マーラー 交響曲第3番 テンシュテット/ロンドン・フィルのライブ盤

60e3c738クラウス・テンシュテット指揮ロンドン・フィルハーモニー(1986年録音/ICA Classics盤)

早いもので今年も梅雨入りの季節ですねぇ。じめじめした梅雨が明ければもうじき夏の到来です。晴れて気温の上がった日には汗ばむほどですし、我が家の近くから眺める丹沢の山並みも刻々と夏の装いを増しているように見えます。毎日愛犬の散歩に出かけるときには、移りゆく景色を眺めるのがとても楽しいです。

さて、マーラーの音楽は暗くて精神分裂的な曲が多いので(そこがまた魅力なのですが)、夏には不向きのようですが、交響曲第3番だけは全曲に渡ってすこぶる人生肯定的で幸福感や自然の生命力に溢れています。特に第一部(第1楽章のこと)には、構想段階で「牧神が目覚める、夏が行進してやってくる」とタイトルが付けられていました。本格的な夏の到来を前にして聴くには正にうってつけの曲です。

この交響曲については、以前の記事「マーラー 交響曲第3番 名盤」で愛聴盤をご紹介しました。その中で、クラウス・テンシュテットのロンドンでのライブを非正規盤ながらも中々に良い演奏なので触れていましたが、昨年ついにその正規盤がリリースされました。音質が見違えるほど良くなった為に、演奏の素晴らしさを再認識しました。是非ご紹介したいと思います。

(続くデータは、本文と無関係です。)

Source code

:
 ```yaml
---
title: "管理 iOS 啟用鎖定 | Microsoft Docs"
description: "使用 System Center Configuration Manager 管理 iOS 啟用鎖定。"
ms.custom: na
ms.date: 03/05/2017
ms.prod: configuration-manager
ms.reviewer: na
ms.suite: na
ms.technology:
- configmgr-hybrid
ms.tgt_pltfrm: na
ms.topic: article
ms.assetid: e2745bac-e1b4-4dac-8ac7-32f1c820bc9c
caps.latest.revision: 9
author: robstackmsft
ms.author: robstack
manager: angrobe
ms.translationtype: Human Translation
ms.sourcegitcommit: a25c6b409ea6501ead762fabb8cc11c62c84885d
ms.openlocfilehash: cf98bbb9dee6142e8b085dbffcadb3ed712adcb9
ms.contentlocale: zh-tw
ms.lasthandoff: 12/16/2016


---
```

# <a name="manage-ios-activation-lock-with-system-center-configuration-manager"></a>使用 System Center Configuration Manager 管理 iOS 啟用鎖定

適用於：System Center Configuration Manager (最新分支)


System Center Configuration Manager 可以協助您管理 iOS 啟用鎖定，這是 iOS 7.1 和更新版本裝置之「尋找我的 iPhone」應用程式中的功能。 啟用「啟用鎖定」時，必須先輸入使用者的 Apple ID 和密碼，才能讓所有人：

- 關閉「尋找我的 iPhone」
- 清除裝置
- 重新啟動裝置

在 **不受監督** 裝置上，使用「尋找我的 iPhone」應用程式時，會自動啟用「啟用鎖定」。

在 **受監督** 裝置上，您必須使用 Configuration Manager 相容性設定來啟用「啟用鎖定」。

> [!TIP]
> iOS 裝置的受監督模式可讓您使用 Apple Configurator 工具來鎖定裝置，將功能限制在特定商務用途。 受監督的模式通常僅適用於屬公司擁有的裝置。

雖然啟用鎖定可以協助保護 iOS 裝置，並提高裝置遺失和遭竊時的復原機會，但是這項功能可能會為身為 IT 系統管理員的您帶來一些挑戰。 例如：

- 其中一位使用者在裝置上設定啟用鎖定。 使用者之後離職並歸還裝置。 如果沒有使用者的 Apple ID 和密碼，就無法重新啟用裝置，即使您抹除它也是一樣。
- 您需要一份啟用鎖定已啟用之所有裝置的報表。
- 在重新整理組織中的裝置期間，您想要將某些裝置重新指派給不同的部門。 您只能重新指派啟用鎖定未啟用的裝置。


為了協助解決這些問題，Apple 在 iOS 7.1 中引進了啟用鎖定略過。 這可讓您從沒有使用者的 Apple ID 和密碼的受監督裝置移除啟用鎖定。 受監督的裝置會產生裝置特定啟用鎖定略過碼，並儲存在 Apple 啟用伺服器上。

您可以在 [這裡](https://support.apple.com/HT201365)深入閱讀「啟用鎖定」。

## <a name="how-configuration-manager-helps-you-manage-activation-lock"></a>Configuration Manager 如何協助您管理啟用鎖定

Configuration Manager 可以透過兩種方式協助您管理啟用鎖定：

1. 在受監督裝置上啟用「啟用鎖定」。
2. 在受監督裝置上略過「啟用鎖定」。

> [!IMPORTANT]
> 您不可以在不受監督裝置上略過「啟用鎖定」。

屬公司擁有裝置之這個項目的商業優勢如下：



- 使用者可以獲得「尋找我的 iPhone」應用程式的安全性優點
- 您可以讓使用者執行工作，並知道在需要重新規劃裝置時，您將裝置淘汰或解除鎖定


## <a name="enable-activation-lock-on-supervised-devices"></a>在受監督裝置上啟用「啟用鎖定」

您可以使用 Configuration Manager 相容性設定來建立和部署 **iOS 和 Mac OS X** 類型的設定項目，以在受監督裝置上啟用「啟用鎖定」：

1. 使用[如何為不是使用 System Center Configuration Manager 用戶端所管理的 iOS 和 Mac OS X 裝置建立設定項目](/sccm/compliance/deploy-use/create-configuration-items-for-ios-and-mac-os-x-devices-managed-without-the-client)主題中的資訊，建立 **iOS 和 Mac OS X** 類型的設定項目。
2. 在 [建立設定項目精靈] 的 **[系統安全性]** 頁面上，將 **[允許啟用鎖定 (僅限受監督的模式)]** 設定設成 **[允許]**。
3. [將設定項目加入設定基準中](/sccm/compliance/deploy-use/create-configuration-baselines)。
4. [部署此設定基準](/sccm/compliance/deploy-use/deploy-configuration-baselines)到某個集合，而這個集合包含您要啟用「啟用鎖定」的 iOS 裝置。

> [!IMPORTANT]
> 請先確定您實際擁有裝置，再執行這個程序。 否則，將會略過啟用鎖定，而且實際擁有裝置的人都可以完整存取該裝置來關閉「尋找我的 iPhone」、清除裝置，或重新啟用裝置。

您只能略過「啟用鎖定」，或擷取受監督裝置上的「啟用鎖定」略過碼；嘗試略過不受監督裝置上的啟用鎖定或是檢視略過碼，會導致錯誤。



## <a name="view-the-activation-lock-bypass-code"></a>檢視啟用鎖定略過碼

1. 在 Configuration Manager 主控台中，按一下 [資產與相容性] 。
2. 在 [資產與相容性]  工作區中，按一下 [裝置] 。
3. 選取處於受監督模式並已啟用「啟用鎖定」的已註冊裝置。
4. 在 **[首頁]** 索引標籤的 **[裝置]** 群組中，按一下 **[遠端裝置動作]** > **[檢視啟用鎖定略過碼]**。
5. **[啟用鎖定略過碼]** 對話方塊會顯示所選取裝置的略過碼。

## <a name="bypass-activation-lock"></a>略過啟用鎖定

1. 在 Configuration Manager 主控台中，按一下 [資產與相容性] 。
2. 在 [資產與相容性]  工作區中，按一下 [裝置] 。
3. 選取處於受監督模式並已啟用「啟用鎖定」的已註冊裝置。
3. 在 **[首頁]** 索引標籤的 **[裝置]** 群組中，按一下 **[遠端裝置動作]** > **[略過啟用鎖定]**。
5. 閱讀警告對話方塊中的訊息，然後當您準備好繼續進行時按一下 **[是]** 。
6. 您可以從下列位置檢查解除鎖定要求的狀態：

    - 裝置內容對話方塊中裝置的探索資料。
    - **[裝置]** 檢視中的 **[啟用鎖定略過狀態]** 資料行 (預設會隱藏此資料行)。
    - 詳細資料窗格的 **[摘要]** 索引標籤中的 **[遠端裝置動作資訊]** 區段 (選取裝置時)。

イギリスBBCによる録音なのですが、驚くほどの音質の素晴らしさです。全集録音を行なったEMIの貧弱な録音とは雲泥の差です。それは、同時代の数々のEMI録音にも共通している点ですが、要は音に対するフィロソフィーの問題なのだと思います。その本家EMIの悪癖を東芝EMIが更に増幅させていたのには、つくづく閉口させられたものです。

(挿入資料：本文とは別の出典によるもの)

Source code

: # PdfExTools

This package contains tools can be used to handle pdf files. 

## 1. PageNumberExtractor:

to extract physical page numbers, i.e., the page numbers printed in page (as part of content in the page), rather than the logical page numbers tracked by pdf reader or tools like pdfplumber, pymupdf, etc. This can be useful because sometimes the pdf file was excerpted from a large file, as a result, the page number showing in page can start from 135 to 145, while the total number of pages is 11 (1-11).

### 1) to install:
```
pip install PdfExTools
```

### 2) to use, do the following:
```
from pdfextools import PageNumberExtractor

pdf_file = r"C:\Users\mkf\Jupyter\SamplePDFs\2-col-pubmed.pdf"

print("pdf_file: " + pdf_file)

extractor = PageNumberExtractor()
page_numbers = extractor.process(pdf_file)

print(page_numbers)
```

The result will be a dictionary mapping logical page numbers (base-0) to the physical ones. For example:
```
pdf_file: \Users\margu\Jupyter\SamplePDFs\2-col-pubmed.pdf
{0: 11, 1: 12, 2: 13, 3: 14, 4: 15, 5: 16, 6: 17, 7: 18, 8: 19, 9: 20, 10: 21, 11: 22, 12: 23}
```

話がそれましたが、この正規盤は本当に優秀な音造りです。基本的にホールトーン傾向の録音ですが、響きはどこまでも柔らかさを失わず、耳に刺激的な成分が有りません。もちろんそれは演奏が迫力不足なのではなく、テンシュテットならではの巨大さと力強さを充分に持っています。その巨大なスケール感はバーンスタイン/ニューヨークPOに次ぎますが、バーンスタインには幾らか踏み外した過剰さを感じてしまう(それもまたレニーの魅力ではあるのですが)自分にとっては、テンシュテットの大きさには許容範囲内での最高の充実感を覚えます。重低音の量感が素晴らしいので、柔らかい高域音とのバランスの良さは抜群です。ティンパニーも極めて力強いですが、決して騒々しくは無く、この上ない快感を得られます。

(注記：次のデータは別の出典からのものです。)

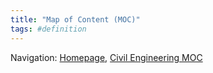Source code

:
 ```yaml
---
title: "Map of Content (MOC)"
tags: #definition
---
```
















Navigation: [Homepage]([_index](_index.md)), [Civil Engineering MOC](notes/Civil%20Engineering%20MOC.md)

もちろん、ロンドン・フィルのオケとしての性能はここでも100%万全とは言い難く、ウイーンPOやチェコPOの個々の奏者の上手さや音の美しさには及びません。この曲ではヴァイオリン独奏が活躍しますが、コンサート・マスターの上手さも少々聴き劣りします。けれども、全体として聴いた場合には、録音も含めた響きの美しさでは、この曲の名盤であるアバド/ウイーンPOやノイマン/チェコPOを凌ぐようにさえ思えます。そして何しろ音楽の気宇の大きさに感動します。あの元々感動的な終楽章での息の長い壮大な盛り上がりは、ただただ素晴らしいの一言です。非正規盤では、正直言ってこれほどの感動は与えられませんでした。正に演奏の真価が初めて世に表されたと言って良いのでしょう。個人的には、現在のこの曲のマイ・フェイヴァリット盤に躍り出ました。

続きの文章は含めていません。